Shares of Wynn Resorts Ltd. (WYNN) rose as much as 11 percent Wednesday and other casino operators also rallied as investors bet on continued growth in Las Vegas, analysts said.

"Some of the Las Vegas-centric names may have bottomed out," said William Schmitt, an analyst at CIBC World Markets.

Wynn shares gained $3.10 to close at $49.95 on Nasdaq after rising as high as $51.77 earlier in the session.
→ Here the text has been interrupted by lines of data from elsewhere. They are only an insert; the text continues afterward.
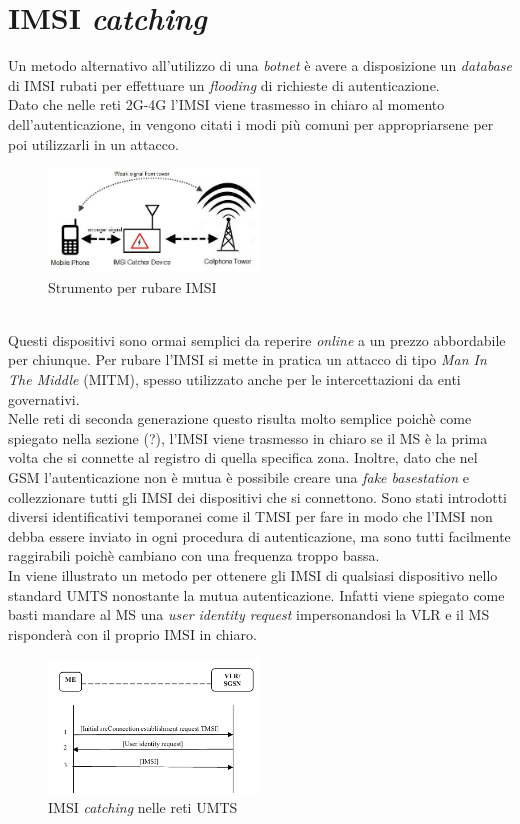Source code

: \section{IMSI \textit{catching}}
Un metodo alternativo all'utilizzo di una \textit{botnet} è avere a disposizione un \textit{database} di IMSI rubati per effettuare un \textit{flooding} di richieste di autenticazione.\\
Dato che nelle reti 2G-4G l'IMSI viene trasmesso in chiaro al momento dell'autenticazione, in \cite{imsi-catcher} vengono citati i modi più comuni per appropriarsene per poi utilizzarli in un 
attacco.
\begin{figure}[h]
    \centering
    \includegraphics[width=0.5\textwidth]{images/imsi-catcher.jpg}
    \caption{Strumento per rubare IMSI}
\end{figure}\\
Questi dispositivi sono ormai semplici da reperire \textit{online} a un prezzo abbordabile per chiunque. Per rubare l'IMSI si mette in pratica un attacco di tipo \textit{Man In The Middle} (MITM), spesso utilizzato
anche per le intercettazioni da enti governativi.\\
Nelle reti di seconda generazione questo risulta molto semplice poichè come spiegato nella sezione (?), l'IMSI viene trasmesso in chiaro se il MS è la prima volta che si connette al registro di quella specifica
zona. Inoltre, dato che nel GSM l'autenticazione non è mutua è possibile creare una \textit{fake basestation} e collezzionare tutti gli IMSI dei dispositivi che si connettono.
Sono stati introdotti diversi identificativi temporanei come il TMSI per fare in modo che l'IMSI non debba essere inviato in ogni procedura di autenticazione, ma sono tutti facilmente raggirabili poichè cambiano con una
frequenza troppo bassa.\\
In \cite{dos-imsi} viene illustrato un metodo per ottenere gli IMSI di qualsiasi dispositivo nello standard UMTS nonostante la mutua autenticazione. Infatti viene spiegato come basti mandare al MS una \textit{user identity request} impersonandosi 
la VLR e il MS risponderà con il proprio IMSI in chiaro.
\begin{figure}[h]
    \centering
    \includegraphics[width=0.5\textwidth]{images/imsi-catch-umts.png}
    \caption{IMSI \textit{catching} nelle reti UMTS\cite{dos-imsi}}
\end{figure}\\

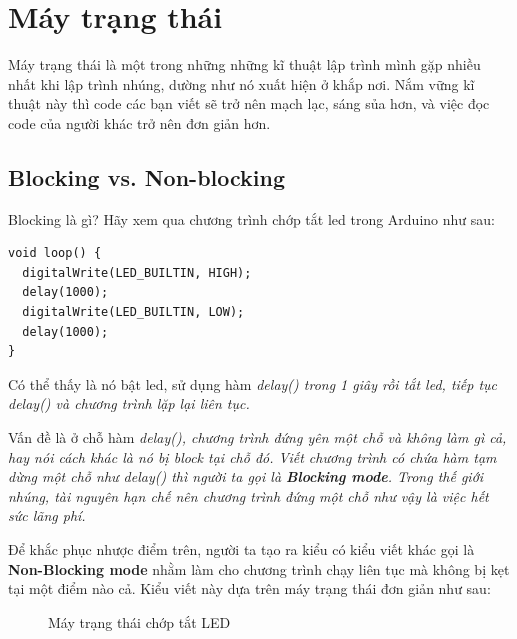 \chapter{Máy trạng thái}

Máy trạng thái là một trong những những kĩ thuật lập trình mình gặp nhiều nhất khi lập trình nhúng, dường như nó xuất hiện ở khắp nơi. Nắm vững kĩ thuật này thì code các bạn viết sẽ trở nên mạch lạc, sáng sủa hơn, và việc đọc code của người khác trở nên đơn giản hơn.
\newpage

\section{Blocking vs. Non-blocking}

Blocking là gì? Hãy xem qua chương trình chớp tắt led trong Arduino như sau:
\begin{lstlisting}
void loop() {
  digitalWrite(LED_BUILTIN, HIGH);   
  delay(1000);                       
  digitalWrite(LED_BUILTIN, LOW);    
  delay(1000);                       
}
\end{lstlisting}

Có thể thấy là nó bật led, sử dụng hàm \it{delay()} trong 1 giây rồi tắt led, tiếp tục \it{delay()} và chương trình lặp lại liên tục.

Vấn đề là ở chỗ hàm \it{delay()}, chương trình đứng yên một chỗ và không làm gì cả, hay nói cách khác là nó bị \it{block} tại chỗ đó. Viết chương trình có chứa hàm tạm dừng một chỗ như \it{delay()} thì người ta gọi là \textbf{Blocking mode}. Trong thế giới nhúng, tài nguyên hạn chế nên chương trình đứng một chỗ như vậy là việc hết sức lãng phí. 

Để khắc phục nhược điểm trên, người ta tạo ra kiểu có kiểu viết khác gọi là \textbf{Non-Blocking mode} nhằm làm cho chương trình chạy liên tục mà không bị kẹt tại một điểm nào cả. Kiểu viết này dựa trên máy trạng thái đơn giản như sau:

\begin{figure}[h!]
	\centering
{}
\caption{Máy trạng thái chớp tắt LED}
\end{figure}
Shares of neighboring Las Vegas Sands Corp. (LVS) rose $1.13, or 3.1 percent, to close at $37.39 on the New York Stock Exchange (search).

Shares of the world's largest casino operator, MGM Mirage (MGG), rose 6 cents to close at $38.15 after rising as high as $39.10, while the industry No. 2, Harrah's Entertainment Inc. (HET), rose 23 cents to close at $72.04 after reaching a new 52-week high of $73.82 earlier in the day.
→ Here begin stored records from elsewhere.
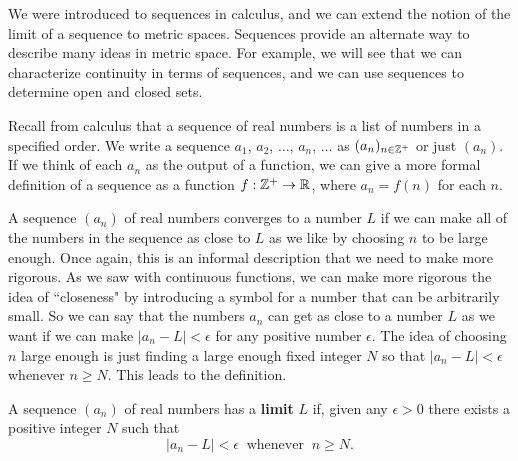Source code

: \label{chap:sequences}

\vspace*{-17 pt}

\vspace*{13 pt}

\label{sec_seq_intro}

We were introduced to sequences in calculus, and we can extend the notion of the limit of a sequence to metric spaces. Sequences provide an alternate way to describe many ideas in metric space. For example, we will see that we can characterize continuity in terms of sequences, and we can use sequences to determine open and closed sets. 

Recall from calculus that a sequence of real numbers is a list of numbers in a specified order. We write a sequence $a_1$, $a_2$, $\ldots$, $a_n$, $\ldots$ as $(a_n)_{n \in \mathbb{Z}^+}$ or just $(a_n)$. If we think of each $a_n$ as the output of a function, we can give a more formal definition of a sequence as a function $f: \mathbb{Z}^+ \to \mathbb{R}$, where $a_n = f(n)$ for each $n$. 

A sequence $(a_n)$ of real numbers converges to a number $L$ if we can make all of the numbers in the sequence as close to $L$ as we like by choosing $n$ to be large enough. Once again, this is an informal description that we need to make more rigorous. As we saw with continuous functions, we can make more rigorous the idea of ``closeness" by introducing a symbol for a number that can be arbitrarily small. So we can say that the numbers $a_n$ can get as close to a number $L$ as we want if we can make $| a_n - L | < \epsilon$ for any positive number $\epsilon$. The idea of choosing $n$ large enough is just finding a large enough fixed integer $N$ so that $| a_n - L | < \epsilon$ whenever $n \geq N$. This leads to the definition.

\begin{definition} \label{def:sequence_limit_real} A sequence $(a_n)$ of real numbers has a \textbf{limit} $L$ if, given any $\epsilon > 0$ there exists a positive integer $N$ such that 
\[| a_n - L | < \epsilon \ \text{ whenever } \ n \geq N.\]
\end{definition}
J.P. Morgan analyst Harry Curtis said in a report Wednesday that a survey found planned August room rates in Las Vegas are up 8.1 percent from a year earlier.

He said the results have positive implications for third-quarter earnings at MGM Mirage, Harrah's and Wynn, and strong convention demand early in 2006 could drive the stocks higher for the next year.

"A lot of managements are making the rounds out there ... people are still talking up Vegas and Macau," said David Barteld, an analyst at Wells Fargo.

MGM Mirage said it launched construction on Wednesday at a joint venture 600-room project in the Chinese gambling enclave of Macau that will open in the second half of 2007.

Las Vegas-based MGM put the total cost of the Macau resort at $975 million.

Casino stocks have been weak since early May, when several analysts downgraded the sector, citing a sharp run-up in valuation levels on the heels of double-digit earnings gains tied to record consumer spending in Las Vegas.

In the last couple of years, casino operators have expanded operations, seen a boom centered in Las Vegas, and begun paying dividends, rewarding investors who appreciated growth and cash-spinning prospects of a sector that still funds most of its expansion through junk-rated debt.

On Tuesday, J.P. Morgan's Curtis repeated an "overweight" rating on Wynn shares, citing overblown concerns about earnings at Wynn Las Vegas and flattening growth in Macau.

"Maybe investors are realizing that the performance of the property (Wynn Las Vegas) isn't as bad as people originally believed," said Deutsche Bank analyst Marc Falcone.

Wynn opened its first Las Vegas casino at the end of April and plans to open a project in Macau next year.

"Recent skepticism has created a very attractive opportunity for investors with a two to three year horizon," Curtis said in a report.